Your task:
Pull every "itemize" line out of the data below.

[Start of section]

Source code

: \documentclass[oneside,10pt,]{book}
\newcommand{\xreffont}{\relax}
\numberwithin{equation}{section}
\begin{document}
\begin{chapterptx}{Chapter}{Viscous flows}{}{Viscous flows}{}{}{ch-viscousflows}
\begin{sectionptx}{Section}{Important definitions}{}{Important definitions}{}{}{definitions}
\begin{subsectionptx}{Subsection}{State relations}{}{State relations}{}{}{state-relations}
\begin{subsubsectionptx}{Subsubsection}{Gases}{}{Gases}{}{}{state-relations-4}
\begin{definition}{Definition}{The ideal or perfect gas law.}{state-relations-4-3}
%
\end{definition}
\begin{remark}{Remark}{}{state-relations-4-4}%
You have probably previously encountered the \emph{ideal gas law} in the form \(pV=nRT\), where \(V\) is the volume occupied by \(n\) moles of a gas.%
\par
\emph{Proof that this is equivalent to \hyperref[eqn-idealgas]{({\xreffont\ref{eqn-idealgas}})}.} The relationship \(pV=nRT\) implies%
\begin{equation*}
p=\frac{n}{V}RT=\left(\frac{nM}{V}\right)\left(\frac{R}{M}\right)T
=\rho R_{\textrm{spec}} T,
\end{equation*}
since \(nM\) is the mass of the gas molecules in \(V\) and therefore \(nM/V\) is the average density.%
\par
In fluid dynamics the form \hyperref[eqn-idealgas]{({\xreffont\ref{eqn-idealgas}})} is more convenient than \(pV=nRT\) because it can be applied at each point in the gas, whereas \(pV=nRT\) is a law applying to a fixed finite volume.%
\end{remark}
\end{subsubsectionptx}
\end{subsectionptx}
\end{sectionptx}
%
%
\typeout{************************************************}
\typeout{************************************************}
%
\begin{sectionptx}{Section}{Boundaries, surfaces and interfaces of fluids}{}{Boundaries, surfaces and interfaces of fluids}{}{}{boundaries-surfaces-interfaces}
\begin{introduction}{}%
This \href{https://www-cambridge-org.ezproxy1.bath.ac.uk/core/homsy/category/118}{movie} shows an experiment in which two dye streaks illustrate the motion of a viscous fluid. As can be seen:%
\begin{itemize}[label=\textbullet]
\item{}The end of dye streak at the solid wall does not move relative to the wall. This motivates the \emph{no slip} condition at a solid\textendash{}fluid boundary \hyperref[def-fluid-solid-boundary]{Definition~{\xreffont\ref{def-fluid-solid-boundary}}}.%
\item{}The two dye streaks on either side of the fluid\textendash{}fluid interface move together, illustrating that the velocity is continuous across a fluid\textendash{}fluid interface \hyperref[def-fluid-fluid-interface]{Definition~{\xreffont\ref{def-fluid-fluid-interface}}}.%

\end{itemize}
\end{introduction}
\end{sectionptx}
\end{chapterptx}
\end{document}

[End of section]

Answer space:
\begin{itemize}[label=\textbullet]
\end{itemize}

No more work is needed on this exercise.